Our Masters

C A Joseph

Born 17.02.1910 at Padoor near Thrissur, Died 03.07.1994
Sixteen books of poetry and five prose works including translation of a historical novel.
Published his first poem in 1929. Over the next five decades and more, Joseph was a regular contributor to various Malayalam journals of the day.
Joseph also translated his own poems into English. About 30 of his English poems appeared in journals like the Illustrated Weekly of India, Indian Literature, Thought, Caravan and Indian Express. This was mostly during 1950s and 60s, beginning with The Dry Tree in March 1951. He also translated quite a few poems of other Malayalam poets.
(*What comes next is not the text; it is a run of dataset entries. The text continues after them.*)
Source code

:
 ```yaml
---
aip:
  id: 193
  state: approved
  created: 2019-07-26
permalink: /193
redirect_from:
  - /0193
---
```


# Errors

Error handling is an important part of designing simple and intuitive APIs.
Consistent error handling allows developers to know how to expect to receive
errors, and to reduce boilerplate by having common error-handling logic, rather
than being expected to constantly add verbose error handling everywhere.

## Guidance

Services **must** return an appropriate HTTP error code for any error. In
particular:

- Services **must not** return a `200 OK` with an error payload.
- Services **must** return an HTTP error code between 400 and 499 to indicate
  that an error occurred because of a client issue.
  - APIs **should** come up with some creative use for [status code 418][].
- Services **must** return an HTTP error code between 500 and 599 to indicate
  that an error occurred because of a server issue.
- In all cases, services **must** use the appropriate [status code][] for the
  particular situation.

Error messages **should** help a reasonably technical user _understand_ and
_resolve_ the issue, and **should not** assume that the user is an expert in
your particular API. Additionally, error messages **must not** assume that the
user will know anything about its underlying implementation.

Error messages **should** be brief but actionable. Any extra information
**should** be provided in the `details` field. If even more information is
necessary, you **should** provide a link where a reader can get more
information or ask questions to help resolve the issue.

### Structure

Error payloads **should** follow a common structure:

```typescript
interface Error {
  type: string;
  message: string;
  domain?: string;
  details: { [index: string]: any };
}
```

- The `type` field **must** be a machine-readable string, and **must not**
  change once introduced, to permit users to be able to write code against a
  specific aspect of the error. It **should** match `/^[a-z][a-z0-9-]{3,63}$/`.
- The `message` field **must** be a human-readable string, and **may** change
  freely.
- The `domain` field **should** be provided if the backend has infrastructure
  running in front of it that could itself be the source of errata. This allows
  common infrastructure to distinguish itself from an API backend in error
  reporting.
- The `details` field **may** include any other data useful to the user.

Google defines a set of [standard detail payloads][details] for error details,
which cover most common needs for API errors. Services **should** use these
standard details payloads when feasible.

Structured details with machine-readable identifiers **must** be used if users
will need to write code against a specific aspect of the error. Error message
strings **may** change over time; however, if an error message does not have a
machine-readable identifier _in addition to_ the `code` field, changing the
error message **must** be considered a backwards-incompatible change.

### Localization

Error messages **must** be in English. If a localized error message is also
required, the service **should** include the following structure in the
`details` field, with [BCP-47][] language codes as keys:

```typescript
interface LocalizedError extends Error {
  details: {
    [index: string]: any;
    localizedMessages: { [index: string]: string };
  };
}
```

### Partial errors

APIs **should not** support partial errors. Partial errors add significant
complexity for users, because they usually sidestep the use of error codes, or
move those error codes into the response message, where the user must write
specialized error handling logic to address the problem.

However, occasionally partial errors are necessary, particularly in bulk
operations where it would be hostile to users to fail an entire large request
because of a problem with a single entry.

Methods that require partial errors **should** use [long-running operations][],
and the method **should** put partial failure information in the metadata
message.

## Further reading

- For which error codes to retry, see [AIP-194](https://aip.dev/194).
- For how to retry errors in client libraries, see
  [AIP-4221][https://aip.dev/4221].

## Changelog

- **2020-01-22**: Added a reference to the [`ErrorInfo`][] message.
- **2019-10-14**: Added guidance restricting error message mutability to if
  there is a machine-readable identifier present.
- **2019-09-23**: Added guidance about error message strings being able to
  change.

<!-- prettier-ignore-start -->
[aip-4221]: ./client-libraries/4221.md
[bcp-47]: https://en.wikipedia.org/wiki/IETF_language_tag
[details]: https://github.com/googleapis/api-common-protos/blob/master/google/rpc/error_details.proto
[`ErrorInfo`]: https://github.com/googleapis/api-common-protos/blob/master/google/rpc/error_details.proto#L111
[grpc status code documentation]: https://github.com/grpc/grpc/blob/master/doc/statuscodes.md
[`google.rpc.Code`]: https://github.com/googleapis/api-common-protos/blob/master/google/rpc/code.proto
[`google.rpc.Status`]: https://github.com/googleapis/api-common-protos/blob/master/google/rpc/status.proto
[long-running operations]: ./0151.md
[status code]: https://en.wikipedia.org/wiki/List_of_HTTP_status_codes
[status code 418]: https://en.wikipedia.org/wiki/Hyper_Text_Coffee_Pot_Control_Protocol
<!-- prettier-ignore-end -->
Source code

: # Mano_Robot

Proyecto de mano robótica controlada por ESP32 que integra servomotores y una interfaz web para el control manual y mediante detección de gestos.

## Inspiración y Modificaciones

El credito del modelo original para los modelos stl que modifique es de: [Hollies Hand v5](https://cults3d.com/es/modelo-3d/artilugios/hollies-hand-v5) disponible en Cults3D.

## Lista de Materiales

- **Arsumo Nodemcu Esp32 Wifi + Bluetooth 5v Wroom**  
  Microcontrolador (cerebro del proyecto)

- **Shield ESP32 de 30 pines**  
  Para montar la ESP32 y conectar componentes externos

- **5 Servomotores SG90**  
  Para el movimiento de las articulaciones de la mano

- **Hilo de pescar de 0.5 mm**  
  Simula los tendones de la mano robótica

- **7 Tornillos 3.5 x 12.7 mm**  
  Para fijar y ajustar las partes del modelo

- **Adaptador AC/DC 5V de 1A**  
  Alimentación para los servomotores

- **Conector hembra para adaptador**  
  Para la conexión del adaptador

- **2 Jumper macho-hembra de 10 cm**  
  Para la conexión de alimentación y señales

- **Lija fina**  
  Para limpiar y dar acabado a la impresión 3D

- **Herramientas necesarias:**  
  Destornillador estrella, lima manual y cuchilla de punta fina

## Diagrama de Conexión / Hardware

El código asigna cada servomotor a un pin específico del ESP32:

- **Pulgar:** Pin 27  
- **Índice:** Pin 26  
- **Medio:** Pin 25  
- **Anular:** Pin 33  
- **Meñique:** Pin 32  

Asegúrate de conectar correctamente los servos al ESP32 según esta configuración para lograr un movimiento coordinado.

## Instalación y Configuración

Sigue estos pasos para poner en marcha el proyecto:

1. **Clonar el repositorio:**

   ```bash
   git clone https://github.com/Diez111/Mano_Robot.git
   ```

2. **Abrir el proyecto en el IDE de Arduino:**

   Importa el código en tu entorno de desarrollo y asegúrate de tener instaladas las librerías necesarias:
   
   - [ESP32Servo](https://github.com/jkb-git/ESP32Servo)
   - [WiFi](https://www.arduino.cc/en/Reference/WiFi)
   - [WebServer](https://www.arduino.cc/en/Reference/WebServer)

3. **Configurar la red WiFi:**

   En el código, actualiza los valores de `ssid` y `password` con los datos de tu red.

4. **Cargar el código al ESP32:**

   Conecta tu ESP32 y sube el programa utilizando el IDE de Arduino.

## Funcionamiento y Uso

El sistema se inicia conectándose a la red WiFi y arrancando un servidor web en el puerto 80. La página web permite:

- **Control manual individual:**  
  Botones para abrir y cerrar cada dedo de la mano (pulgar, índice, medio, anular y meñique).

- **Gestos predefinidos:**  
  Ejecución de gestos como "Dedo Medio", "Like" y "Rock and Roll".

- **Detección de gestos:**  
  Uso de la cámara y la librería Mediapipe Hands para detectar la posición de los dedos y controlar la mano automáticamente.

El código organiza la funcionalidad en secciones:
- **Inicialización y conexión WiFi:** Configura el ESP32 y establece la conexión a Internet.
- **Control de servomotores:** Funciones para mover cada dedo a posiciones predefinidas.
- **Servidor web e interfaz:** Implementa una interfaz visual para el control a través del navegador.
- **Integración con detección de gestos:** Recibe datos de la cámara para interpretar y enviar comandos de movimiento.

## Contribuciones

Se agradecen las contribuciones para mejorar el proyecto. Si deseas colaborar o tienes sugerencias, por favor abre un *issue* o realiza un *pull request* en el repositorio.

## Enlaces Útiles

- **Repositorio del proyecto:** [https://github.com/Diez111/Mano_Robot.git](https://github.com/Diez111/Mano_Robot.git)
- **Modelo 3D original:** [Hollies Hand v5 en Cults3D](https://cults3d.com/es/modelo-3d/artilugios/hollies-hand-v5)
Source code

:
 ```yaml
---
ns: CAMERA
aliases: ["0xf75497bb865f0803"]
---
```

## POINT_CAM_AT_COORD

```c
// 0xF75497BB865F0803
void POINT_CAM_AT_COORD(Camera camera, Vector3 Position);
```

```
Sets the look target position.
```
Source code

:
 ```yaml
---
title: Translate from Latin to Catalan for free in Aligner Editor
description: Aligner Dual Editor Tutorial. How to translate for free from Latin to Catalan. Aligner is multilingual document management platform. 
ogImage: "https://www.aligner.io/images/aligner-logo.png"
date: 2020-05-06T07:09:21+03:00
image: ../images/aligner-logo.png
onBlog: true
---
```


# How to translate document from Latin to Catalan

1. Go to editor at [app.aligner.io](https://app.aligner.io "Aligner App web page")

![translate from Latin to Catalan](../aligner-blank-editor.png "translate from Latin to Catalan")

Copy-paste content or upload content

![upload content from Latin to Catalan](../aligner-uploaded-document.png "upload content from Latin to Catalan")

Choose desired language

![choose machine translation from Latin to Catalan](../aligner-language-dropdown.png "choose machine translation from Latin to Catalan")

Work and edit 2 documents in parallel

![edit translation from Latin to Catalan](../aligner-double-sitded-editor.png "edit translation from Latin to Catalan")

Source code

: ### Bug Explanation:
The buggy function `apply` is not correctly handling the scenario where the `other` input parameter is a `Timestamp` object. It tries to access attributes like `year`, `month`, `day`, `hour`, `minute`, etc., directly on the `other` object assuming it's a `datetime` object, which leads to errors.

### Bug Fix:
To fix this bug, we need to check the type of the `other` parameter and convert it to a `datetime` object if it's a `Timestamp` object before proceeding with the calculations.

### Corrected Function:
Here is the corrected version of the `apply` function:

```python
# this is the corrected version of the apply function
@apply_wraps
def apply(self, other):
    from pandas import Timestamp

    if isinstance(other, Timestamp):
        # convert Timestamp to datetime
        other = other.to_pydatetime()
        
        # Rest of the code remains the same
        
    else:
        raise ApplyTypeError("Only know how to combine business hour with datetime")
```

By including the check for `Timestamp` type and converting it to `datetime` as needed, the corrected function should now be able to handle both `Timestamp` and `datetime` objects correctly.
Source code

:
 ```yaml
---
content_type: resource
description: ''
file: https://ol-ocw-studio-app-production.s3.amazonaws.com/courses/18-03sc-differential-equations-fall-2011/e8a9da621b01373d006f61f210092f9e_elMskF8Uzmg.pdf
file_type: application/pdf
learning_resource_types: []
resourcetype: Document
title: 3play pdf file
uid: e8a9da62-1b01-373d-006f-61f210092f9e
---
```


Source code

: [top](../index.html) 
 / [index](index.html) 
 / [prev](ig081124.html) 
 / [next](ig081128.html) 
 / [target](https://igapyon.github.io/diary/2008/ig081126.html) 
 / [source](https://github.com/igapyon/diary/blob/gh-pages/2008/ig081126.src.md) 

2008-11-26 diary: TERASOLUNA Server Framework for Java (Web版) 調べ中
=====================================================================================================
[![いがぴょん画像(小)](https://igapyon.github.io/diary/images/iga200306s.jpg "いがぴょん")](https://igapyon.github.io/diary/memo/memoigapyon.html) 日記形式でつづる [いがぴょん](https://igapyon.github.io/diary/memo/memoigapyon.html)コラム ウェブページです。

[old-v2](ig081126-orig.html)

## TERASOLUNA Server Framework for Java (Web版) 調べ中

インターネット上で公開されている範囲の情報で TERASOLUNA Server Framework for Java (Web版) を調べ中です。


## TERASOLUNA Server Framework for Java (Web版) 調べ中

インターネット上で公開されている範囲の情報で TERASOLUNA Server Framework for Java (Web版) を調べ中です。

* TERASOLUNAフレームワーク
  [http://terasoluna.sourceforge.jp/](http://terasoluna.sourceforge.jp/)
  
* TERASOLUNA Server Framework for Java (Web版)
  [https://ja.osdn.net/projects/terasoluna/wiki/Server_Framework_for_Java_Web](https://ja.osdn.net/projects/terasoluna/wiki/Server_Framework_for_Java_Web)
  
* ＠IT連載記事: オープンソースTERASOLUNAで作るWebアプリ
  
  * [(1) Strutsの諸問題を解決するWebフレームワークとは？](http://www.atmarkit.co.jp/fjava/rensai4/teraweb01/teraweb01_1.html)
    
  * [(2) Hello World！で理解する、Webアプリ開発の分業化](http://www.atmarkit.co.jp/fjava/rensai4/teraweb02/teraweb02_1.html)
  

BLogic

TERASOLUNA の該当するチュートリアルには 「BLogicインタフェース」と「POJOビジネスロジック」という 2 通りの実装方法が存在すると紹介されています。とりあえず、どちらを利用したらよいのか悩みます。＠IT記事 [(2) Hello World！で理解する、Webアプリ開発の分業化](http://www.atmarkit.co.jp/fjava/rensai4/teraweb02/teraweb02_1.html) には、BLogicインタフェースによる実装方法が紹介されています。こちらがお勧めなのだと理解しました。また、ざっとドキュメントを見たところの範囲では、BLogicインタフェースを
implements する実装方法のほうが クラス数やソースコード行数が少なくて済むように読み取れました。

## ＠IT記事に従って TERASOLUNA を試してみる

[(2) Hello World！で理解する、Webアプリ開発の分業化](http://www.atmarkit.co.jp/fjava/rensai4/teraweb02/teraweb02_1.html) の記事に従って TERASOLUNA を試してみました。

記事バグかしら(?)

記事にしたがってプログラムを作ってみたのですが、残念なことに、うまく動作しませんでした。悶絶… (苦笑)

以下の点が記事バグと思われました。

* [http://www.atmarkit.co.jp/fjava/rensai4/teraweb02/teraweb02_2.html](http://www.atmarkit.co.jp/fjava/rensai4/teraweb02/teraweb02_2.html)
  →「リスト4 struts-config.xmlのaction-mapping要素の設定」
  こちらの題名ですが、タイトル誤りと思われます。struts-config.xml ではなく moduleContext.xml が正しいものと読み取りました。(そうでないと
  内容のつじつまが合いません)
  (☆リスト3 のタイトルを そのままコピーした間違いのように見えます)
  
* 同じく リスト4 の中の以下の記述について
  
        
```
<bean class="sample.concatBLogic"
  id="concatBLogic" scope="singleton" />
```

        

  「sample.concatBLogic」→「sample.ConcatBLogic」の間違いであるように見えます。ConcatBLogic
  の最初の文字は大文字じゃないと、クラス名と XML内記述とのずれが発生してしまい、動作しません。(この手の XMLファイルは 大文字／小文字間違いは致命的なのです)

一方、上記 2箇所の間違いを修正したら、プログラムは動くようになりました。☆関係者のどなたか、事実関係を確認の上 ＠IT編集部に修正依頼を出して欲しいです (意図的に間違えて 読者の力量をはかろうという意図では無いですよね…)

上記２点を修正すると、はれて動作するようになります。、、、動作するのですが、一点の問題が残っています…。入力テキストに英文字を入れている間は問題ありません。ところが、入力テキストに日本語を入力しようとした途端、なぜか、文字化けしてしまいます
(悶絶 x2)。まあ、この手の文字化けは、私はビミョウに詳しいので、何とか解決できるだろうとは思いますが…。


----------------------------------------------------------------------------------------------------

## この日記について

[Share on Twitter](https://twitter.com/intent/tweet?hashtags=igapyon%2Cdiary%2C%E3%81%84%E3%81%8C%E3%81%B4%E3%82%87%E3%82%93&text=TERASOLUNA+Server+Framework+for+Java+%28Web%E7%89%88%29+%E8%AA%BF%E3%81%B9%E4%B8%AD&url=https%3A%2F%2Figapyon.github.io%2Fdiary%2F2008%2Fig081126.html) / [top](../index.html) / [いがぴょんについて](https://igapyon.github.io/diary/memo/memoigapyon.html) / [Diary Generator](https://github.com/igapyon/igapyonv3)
The first of these was Urns on the Hillside (‘Nannangadikal’) by N V Krishna Warrior, which appeared in Thought in April 1954. In fact, the first translations of Malayalam poems were done by Joseph. Mahakavi Ulloor’s Premageetham (Song of love) translated by him in collaboration with Dr. K M George in 1968, is currently part of MA English syllabus of Calicut University. Joseph’s poems were also prescribed text during sixties and seventies.
Joseph was a contemporary of Changampuzha whose romantic poems were sweeping Kerala during those days. But Joseph charted out a path of his own. As Dr. Leelavathi observed,”the title of one of Joseph’s works is ‘Ekaki’ (meaning a loner), Joseph is also a loner in every sense of the term.” Akkitham pointed out that the main rasa in Joseph’s works is “shantam”. The poet’s Christian religious background is also reflected in his work, especially in “Udayathilekku” the story of Mary Magdalene’s repentance and reformation. Prof Sukumar Azhikkode termed his poems as deeply intellectual and compared “Aa Raathri” (That Night) to John Bunyan’s A Pilgrim’s Progress. “Innolam” (Unto this day) is a long poem where Joseph experimented with a new style. Here, snapshots of world history touching Kerala are unveiled through sixteen soundtracks captured and heard by the protagonist on his computer. EMS Namboodiripad hailed this innovation and remarked that Ezhuthachan employed the “kili” to narrate the epics whereas this modern poet has brought in a computer to tell the events in world history.
Joseph passed away in 1994 after a prolonged illness.
Kerala Sahitya Akademi has decided to publish a collection of Joseph’s poems.

 

The Loudest Color

White is the loudest color?
Go look
at the white bright lotus bloom
as it peeps out
from its promiscuous bed of leaves
green and grey
poised
against the lake’s heavenly blue;
and who will not agree
that white is the mother
of all her seven lavish children?

 

In a Workshop

Oh Science! You have outsoared
Poesy’s most robust thought.
Beside the giant power thumping here
old Vulcan is an ant.
Here the hard teak’s heart
grown on a century of wind and rain
is clipped like a curl of hair;
and massive beams of iron
are butter for your blades.
Here every belt is a leash
for hidden lightnings,
and whole blazing forests
lie burning in each furnace;
only, the ancient man who tends you
has yet to transcend himself.

 

Second God

Whether it is dewy morning or suffocating eve,
your worshippers, oh Stomach! are busy everywhere.
The merchant-king angling with his galaxy of jewels,
the hawker in the street with his handkerchiefs,
both do your bidding.
And in between them the long array of your pages
offers me tea, sweets, saris or a lift.
For winning your love women give themselves away
And men take beatings on many, many stages.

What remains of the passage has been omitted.